▶ [PROBLEM TO WORK ON]: Below are entries; count the lines containing the string "zakłóceń". The answer is that number alone.
BEGIN RECORDS PROVIDED
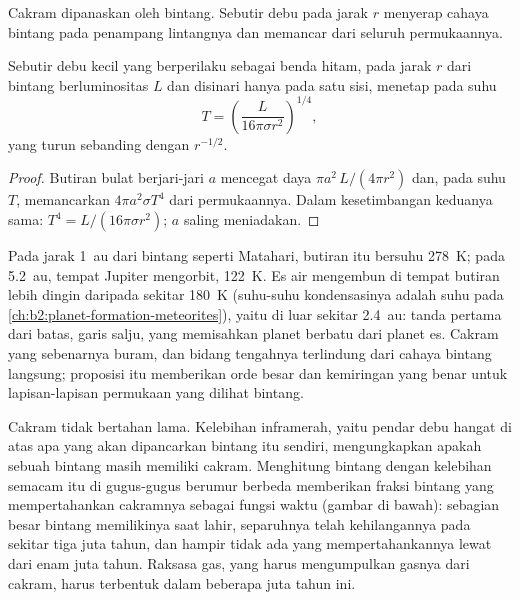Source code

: Cakram dipanaskan oleh bintang. Sebutir debu pada jarak $r$ menyerap cahaya bintang
pada penampang lintangnya dan memancar dari seluruh permukaannya.

\begin{proposition}
\label{prop:b2:ism-star-formation:grain}
Sebutir debu kecil yang berperilaku sebagai benda hitam, pada jarak $r$ dari bintang
berluminositas $L$ dan disinari hanya pada satu sisi, menetap pada suhu
\[
  T = \left(\frac{L}{16\pi\sigma r^2}\right)^{1/4},
\]
yang turun sebanding dengan $r^{-1/2}$.
\end{proposition}

\begin{proof}
Butiran bulat berjari-jari $a$ mencegat daya $\pi a^2\,L/(4\pi r^2)$
dan, pada suhu $T$, memancarkan $4\pi a^2\sigma T^4$ dari permukaannya.
Dalam kesetimbangan keduanya sama: $T^4 = L/(16\pi\sigma r^2)$; $a$ saling meniadakan.
\end{proof}

Pada jarak \qty{1}{au} dari bintang seperti Matahari, butiran itu bersuhu \qty{278}{K}; pada
\qty{5.2}{au}, tempat Jupiter mengorbit, \qty{122}{K}. Es air mengembun di tempat
butiran lebih dingin daripada sekitar \qty{180}{K} (suhu-suhu kondensasinya adalah
suhu pada \cref{ch:b2:planet-formation-meteorites}), yaitu di luar sekitar
\qty{2.4}{au}: tanda pertama dari batas, garis salju, yang memisahkan
planet berbatu dari planet es. Cakram yang sebenarnya buram, dan bidang tengahnya terlindung dari cahaya bintang langsung;
proposisi itu memberikan orde besar dan kemiringan yang benar untuk
lapisan-lapisan permukaan yang dilihat bintang.

Cakram tidak bertahan lama. Kelebihan inframerah, yaitu pendar debu hangat di atas apa yang
akan dipancarkan bintang itu sendiri, mengungkapkan apakah sebuah bintang masih memiliki
cakram. Menghitung bintang dengan kelebihan semacam itu di gugus-gugus berumur berbeda
memberikan fraksi bintang yang mempertahankan cakramnya sebagai fungsi waktu (gambar di
bawah): sebagian besar bintang memilikinya saat lahir, separuhnya telah kehilangannya pada
sekitar tiga juta tahun, dan hampir tidak ada yang mempertahankannya lewat dari enam juta tahun. Raksasa gas, yang harus
mengumpulkan gasnya dari cakram, harus terbentuk dalam beberapa juta tahun ini.

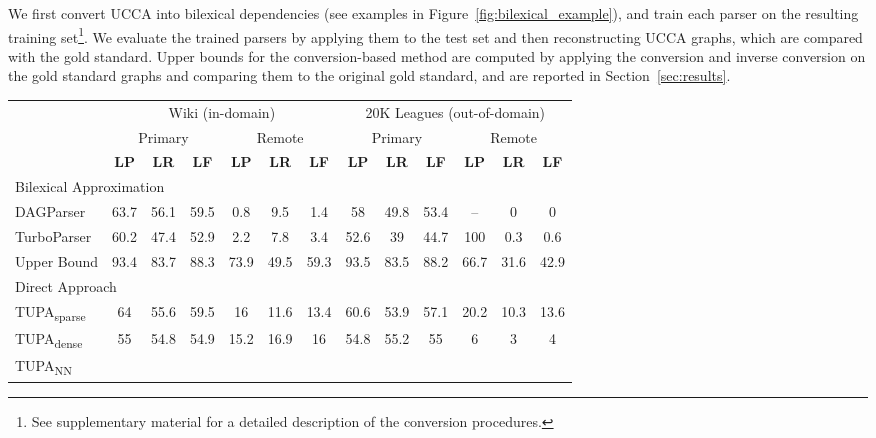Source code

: \documentclass[11pt]{article}
\newcommand{\parser}[1]{TUPA\textsubscript{#1}}
\newcommand{\secref}[1]{Section~\ref{#1}}
\newcommand{\figref}[1]{Figure~\ref{#1}}
\begin{document}
We first convert UCCA into bilexical dependencies
(see examples in \figref{fig:bilexical_example}), and train each parser on the resulting
training set\footnote{See supplementary material for a detailed description of
the conversion procedures.}.
We evaluate the trained parsers by applying them to the test set
and then reconstructing UCCA graphs, which are compared with the gold standard.
Upper bounds for the conversion-based method are computed by applying
the conversion and inverse conversion on the gold standard
graphs and comparing them to the original gold standard,
and are reported in \secref{sec:results}.


\begin{table*}[ht]
\begin{tabular}{l|ccc|ccc||ccc|ccc}
& \multicolumn{6}{c||}{Wiki (in-domain)} & \multicolumn{6}{c}{20K Leagues (out-of-domain)} \\
& \multicolumn{3}{c|}{Primary} & \multicolumn{3}{c||}{Remote}
& \multicolumn{3}{c|}{Primary} & \multicolumn{3}{c}{Remote} \\
& \textbf{LP} & \textbf{LR} & \textbf{LF} & \textbf{LP} & \textbf{LR} & \textbf{LF}
& \textbf{LP} & \textbf{LR} & \textbf{LF} & \textbf{LP} & \textbf{LR} & \textbf{LF} \\
\hline
\multicolumn{4}{l}{\rule{0pt}{2ex} \footnotesize Bilexical Approximation} \\
DAGParser
& 63.7 & 	56.1	 & 59.5	 & 0.8	 & 9.5	 &  1.4
& 58	 & 49.8	 & 53.4 & -- & 0 & 0 \\
TurboParser
& 60.2	 & 47.4	 & 52.9	 & 2.2	 & 7.8	 &  3.4
& 52.6	 & 39	 & 44.7	 & 100	 & 0.3	 & 0.6 \\
Upper Bound %
& 93.4 & 83.7 & 88.3 & 73.9 & 49.5 & 59.3
& 93.5 & 83.5 & 88.2 & 66.7 & 31.6 & 42.9 \\
\hline
\multicolumn{4}{l}{\rule{0pt}{2ex} \footnotesize Direct Approach} \\
\parser{sparse}
& 64 & 55.6 & 59.5 & 16 & 11.6 & 13.4 
& 60.6 & 53.9 & 57.1 & 20.2 & 10.3 & 13.6 \\
\parser{dense} 
& 55 & 54.8 & 54.9 & 15.2 & 16.9 & 16 
& 54.8 & 55.2 & 55 & 6 & 3 & 4 \\
\parser{NN}
& {\bf } & {\bf } & {\bf } & {\bf } & {\bf } & {\bf } 
& {\bf } & {\bf } & {\bf } & {\bf } & {\bf } & {\bf }
\end{tabular}
\caption{\label{table:results}
  Main experimental results in percents, on the \textit{Wiki} test set (left, in-domain)
  and the \textit{20K Leagues} set (right, out-of-domain).
  Columns correspond to labeled precision, recall and F-score for the different parsers,
  for both primary and remote edges.
  Top: results for DAGParser and TurboParser, after conversion to bilexical graphs.
  Bottom: results for our \parser{}, trained on the original UCCA graphs, using each of the
  three classifiers.
  \parser{NN} obtains the highest scores in all metrics, surpassing the bilexical parsers
  and the other classifiers.
}
\end{table*}
\end{document}
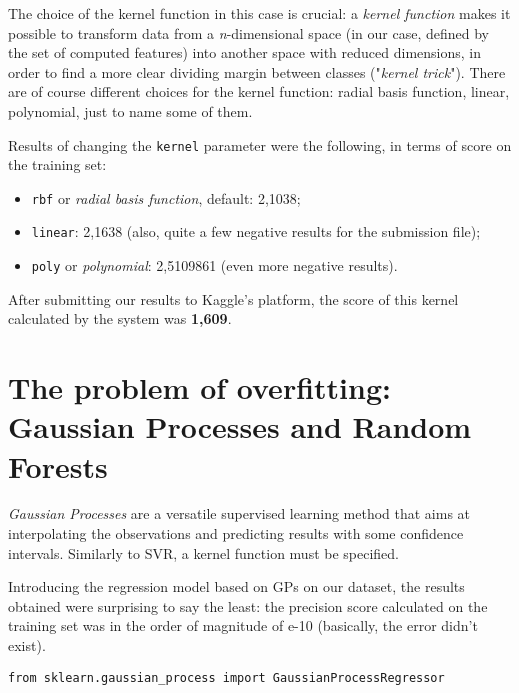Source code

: The choice of the kernel function in this case is crucial: a \textit{kernel function} makes it possible to transform data from a \textit{n}-dimensional space (in our case, defined by the set of computed features) into another space with reduced dimensions, in order to find a more clear dividing margin between classes ("\textit{kernel trick}"). There are of course different choices for the kernel function: radial basis function, linear, polynomial, just to name some of them.

Results of changing the \texttt{kernel} parameter were the following, in terms of score on the training set:
\begin{itemize}
	\item \texttt{rbf} or \textit{radial basis function}, default: 2,1038;
	\item \texttt{linear}: 2,1638 (also, quite a few negative results for the submission file);
	\item \texttt{poly} or \textit{polynomial}: 2,5109861 (even more negative results).
\end{itemize}


After submitting our results to Kaggle's platform, the score of this kernel calculated by the system was \textbf{1,609}.


\section[Overfitting]{The problem of overfitting: Gaussian Processes and Random Forests}
\textit{Gaussian Processes} are a versatile supervised learning method that aims at interpolating the observations and predicting results with some confidence intervals. Similarly to SVR, a kernel function must be specified.

Introducing the regression model based on GPs on our dataset, the results obtained were surprising to say the least: the precision score calculated on the training set was in the order of magnitude of e-10 (basically, the error didn't exist).

\begin{lstlisting}[firstnumber=14]
from sklearn.gaussian_process import GaussianProcessRegressor
\end{lstlisting}

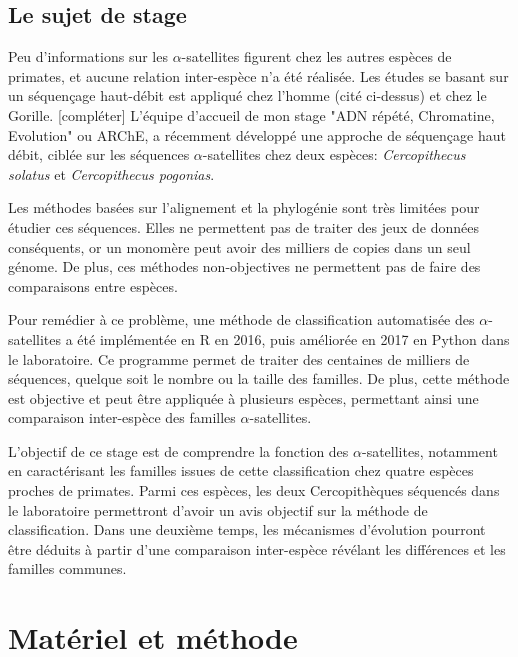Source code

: \documentclass[12pt,a4paper]{article}
\begin{document}
\subsection{Le sujet de stage}

Peu d'informations sur les $\alpha$-satellites figurent chez les autres espèces de primates, et aucune relation inter-espèce n'a été réalisée. Les études se basant sur un séquençage haut-débit est appliqué chez l'homme (cité ci-dessus) et chez le Gorille. [compléter] L'équipe d'accueil de mon stage "ADN répété, Chromatine, Evolution" ou ARChE, a récemment développé une approche de séquençage haut débit, ciblée sur les séquences $\alpha$-satellites chez deux espèces: \textit{Cercopithecus solatus} et \textit{Cercopithecus pogonias}.

Les méthodes basées sur l'alignement et la phylogénie sont très limitées pour étudier ces séquences. Elles ne permettent pas de traiter des jeux de données conséquents, or un monomère peut avoir des milliers de copies dans un seul génome. De plus, ces méthodes non-objectives ne permettent pas de faire des comparaisons entre espèces.

Pour remédier à ce problème, une méthode de classification automatisée des $\alpha$-satellites a été implémentée en R en 2016, puis améliorée en 2017 en Python dans le laboratoire. Ce programme permet de traiter des centaines de milliers de séquences, quelque soit le nombre ou la taille des familles. De plus, cette méthode est objective et peut être appliquée à plusieurs espèces, permettant ainsi une comparaison inter-espèce des familles $\alpha$-satellites. 

L'objectif de ce stage est de comprendre la fonction des $\alpha$-satellites, notamment en caractérisant les familles issues de cette classification chez quatre espèces proches de primates. Parmi ces espèces, les deux Cercopithèques séquencés dans le laboratoire permettront d'avoir un avis objectif sur la méthode de classification.  Dans une deuxième temps, les mécanismes d'évolution pourront être déduits à partir d'une comparaison inter-espèce révélant les différences et les familles communes. 

\section{Matériel et méthode}
\end{document}
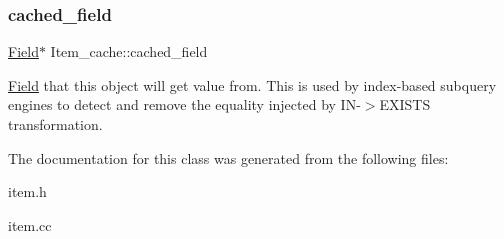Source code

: \subsubsection{\texorpdfstring{cached\+\_\+field}{cached\_field}}
{\footnotesize\ttfamily \mbox{\hyperlink{classField}{Field}}$\ast$ Item\+\_\+cache\+::cached\+\_\+field\hspace{0.3cm}{\ttfamily [protected]}}

\mbox{\hyperlink{classField}{Field}} that this object will get value from. This is used by index-\/based subquery engines to detect and remove the equality injected by IN-\/$>$E\+X\+I\+S\+TS transformation. 

The documentation for this class was generated from the following files\+:\begin{DoxyCompactItemize}
\item 
item.\+h\item 
item.\+cc\end{DoxyCompactItemize}
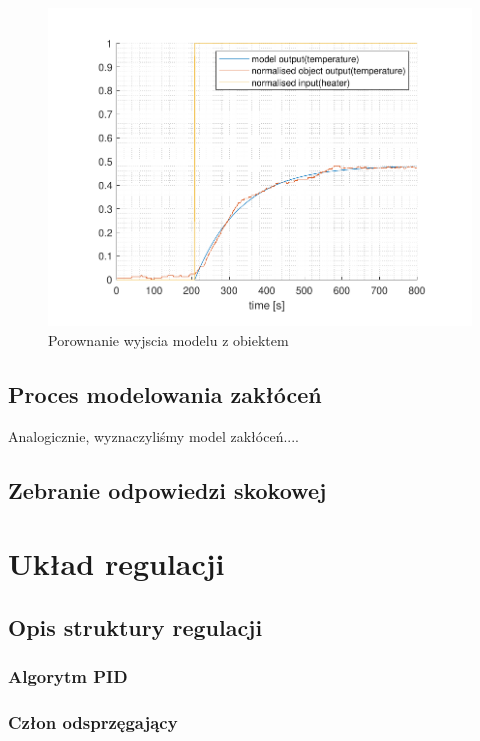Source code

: \documentclass{mwrep}
\begin{document}
\begin{figure}[H]
\centering
\includegraphics[scale=0.8]{materialy/krystian_plots/wykresik_model_obiekt.pdf}
\caption{Porownanie wyjscia modelu z obiektem}
\end{figure}

\section{Proces modelowania zakłóceń}
\label{ModelowanieZaklocen}
Analogicznie, wyznaczyliśmy model zakłóceń....

\section{Zebranie odpowiedzi skokowej}
\label{OdpowiedzSkokowa}

\chapter{Układ regulacji}
\label{UkladRegulacji}

\section{Opis struktury regulacji}
\label{OpisStruktury}

\subsection{Algorytm PID}
\label{PID}

\subsection{Człon odsprzęgający}
\label{Odsprzeganie}
\end{document}
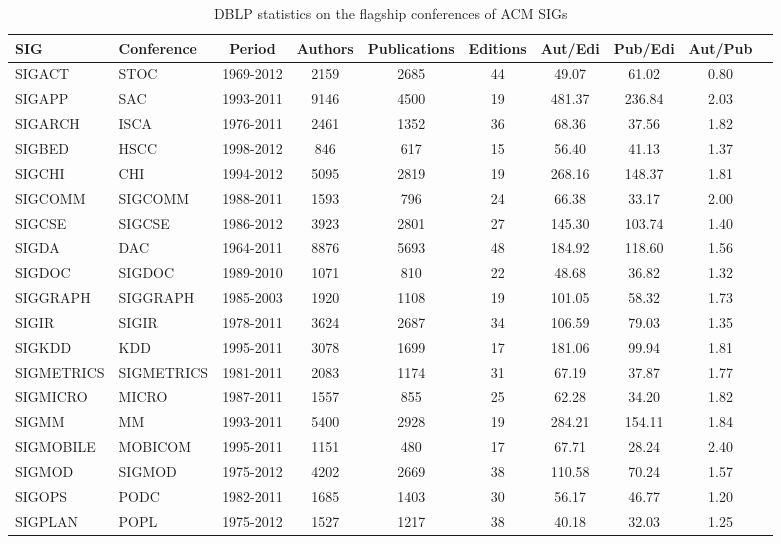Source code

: \documentclass[letterpaper]{www13-companion-accepted}
\begin{document}
\begin{table}[!htb]
\centering
\caption{DBLP statistics on the flagship conferences of ACM SIGs}
\label{tab:sigs_conference_period}
{\small
\begin{tabular}{|l|l|c|c|c|c|c|c|c|c|} \hline
\bf{SIG} & \bf{Conference} & \bf{Period} & \bf{Authors} & \bf{Publications} & \bf{Editions} & \bf{Aut/Edi} & \bf{Pub/Edi} & \bf{Aut/Pub}\\ \hline
SIGACT & STOC & 1969-2012 & 2159 & 2685 & 44 & 49.07 & 61.02 & 0.80\\ \hline
SIGAPP & SAC & 1993-2011 & 9146 & 4500 & 19 & 481.37 & 236.84 & 2.03\\ \hline
SIGARCH & ISCA & 1976-2011 & 2461 & 1352 & 36 & 68.36 & 37.56 & 1.82\\ \hline
SIGBED & HSCC & 1998-2012 & 846 & 617 & 15 & 56.40 & 41.13 & 1.37\\ \hline
SIGCHI & CHI & 1994-2012 & 5095 & 2819 & 19 & 268.16 & 148.37 & 1.81\\ \hline
SIGCOMM & SIGCOMM & 1988-2011 & 1593 & 796 & 24 & 66.38 & 33.17 & 2.00\\ \hline
SIGCSE & SIGCSE & 1986-2012 & 3923 & 2801 & 27 & 145.30 & 103.74 & 1.40\\ \hline
SIGDA & DAC & 1964-2011 & 8876 & 5693 & 48 & 184.92 & 118.60 & 1.56\\ \hline
SIGDOC & SIGDOC & 1989-2010 & 1071 & 810 & 22 & 48.68 & 36.82 & 1.32\\ \hline
SIGGRAPH & SIGGRAPH & 1985-2003 & 1920 & 1108 & 19 & 101.05 & 58.32 & 1.73\\ \hline
SIGIR & SIGIR & 1978-2011 & 3624 & 2687 & 34 & 106.59 & 79.03 & 1.35\\ \hline
SIGKDD & KDD & 1995-2011 & 3078 & 1699 & 17 & 181.06 & 99.94 & 1.81\\ \hline
SIGMETRICS & SIGMETRICS & 1981-2011 & 2083 & 1174 & 31 & 67.19 & 37.87 & 1.77\\ \hline
SIGMICRO & MICRO & 1987-2011 & 1557 & 855 & 25 & 62.28 & 34.20 & 1.82\\ \hline
SIGMM & MM & 1993-2011 & 5400 & 2928 & 19 & 284.21 & 154.11 & 1.84\\ \hline
SIGMOBILE & MOBICOM & 1995-2011 & 1151 & 480 & 17 & 67.71 & 28.24 & 2.40\\ \hline
SIGMOD & SIGMOD & 1975-2012 & 4202 & 2669 & 38 & 110.58 & 70.24 & 1.57\\ \hline
SIGOPS & PODC & 1982-2011 & 1685 & 1403 & 30 & 56.17 & 46.77 & 1.20\\ \hline
SIGPLAN & POPL & 1975-2012 & 1527 & 1217 & 38 & 40.18 & 32.03 & 1.25\\ \hline

\end{tabular}}
\end{table}
\end{document}
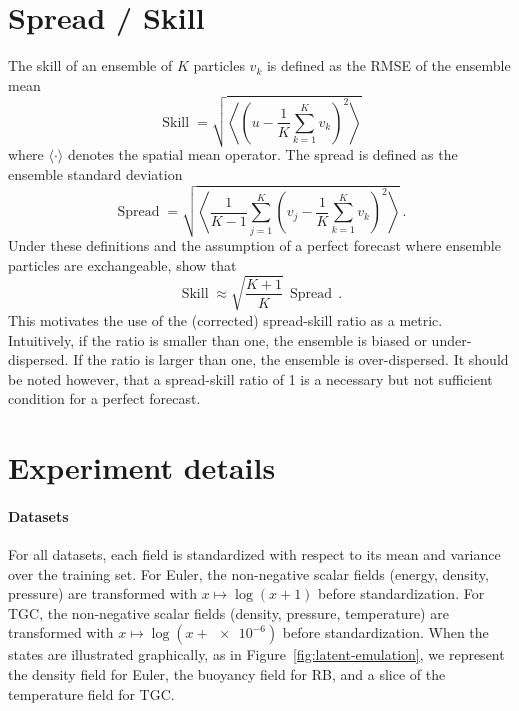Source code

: \begin{subappendices}

\clearpage
\section{Spread / Skill}

The skill \cite{fortin2014why, price2025probabilistic} of an ensemble of $K$ particles $v_k$ is defined as the RMSE of the ensemble mean
\begin{equation}
    \operatorname{Skill} = \sqrt{\left\langle \left( u - \frac{1}{K} \sum_{k=1}^K v_k \right)^2 \right\rangle}
\end{equation}
where $\langle \cdot \rangle$ denotes the spatial mean operator. The spread is defined as the ensemble standard deviation
\begin{equation}
    \operatorname{Spread} = \sqrt{\left\langle \frac{1}{K - 1} \sum_{j=1}^K  \left( v_j - \frac{1}{K} \sum_{k=1}^K v_k \right)^2 \right\rangle} \, .
\end{equation}
Under these definitions and the assumption of a perfect forecast where ensemble particles are exchangeable, \textcite{fortin2014why} show that
\begin{equation}
    \operatorname{Skill} \approx \sqrt{\frac{K+1}{K}} \, \operatorname{Spread} \, .
\end{equation}
This motivates the use of the (corrected) spread-skill ratio as a metric. Intuitively, if the ratio is smaller than one, the ensemble is biased or under-dispersed. If the ratio is larger than one, the ensemble is over-dispersed. It should be noted however, that a spread-skill ratio of 1 is a necessary but not sufficient condition for a perfect forecast.

\clearpage
\section{Experiment details} \label{app:details}

\paragraph{Datasets} For all datasets, each field is standardized with respect to its mean and variance over the training set. For Euler, the non-negative scalar fields (energy, density, pressure) are transformed with $x \mapsto \log (x + 1)$ before standardization. For TGC, the non-negative scalar fields (density, pressure, temperature) are transformed with $x \mapsto \log (x + \num{e-6})$ before standardization. When the states are illustrated graphically, as in Figure~\ref{fig:latent-emulation}, we represent the density field for Euler, the buoyancy field for RB, and a slice of the temperature field for TGC.


\end{subappendices}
END RECORDS PROVIDED
▶ [OUTPUT FOR THIS EXERCISE]: 2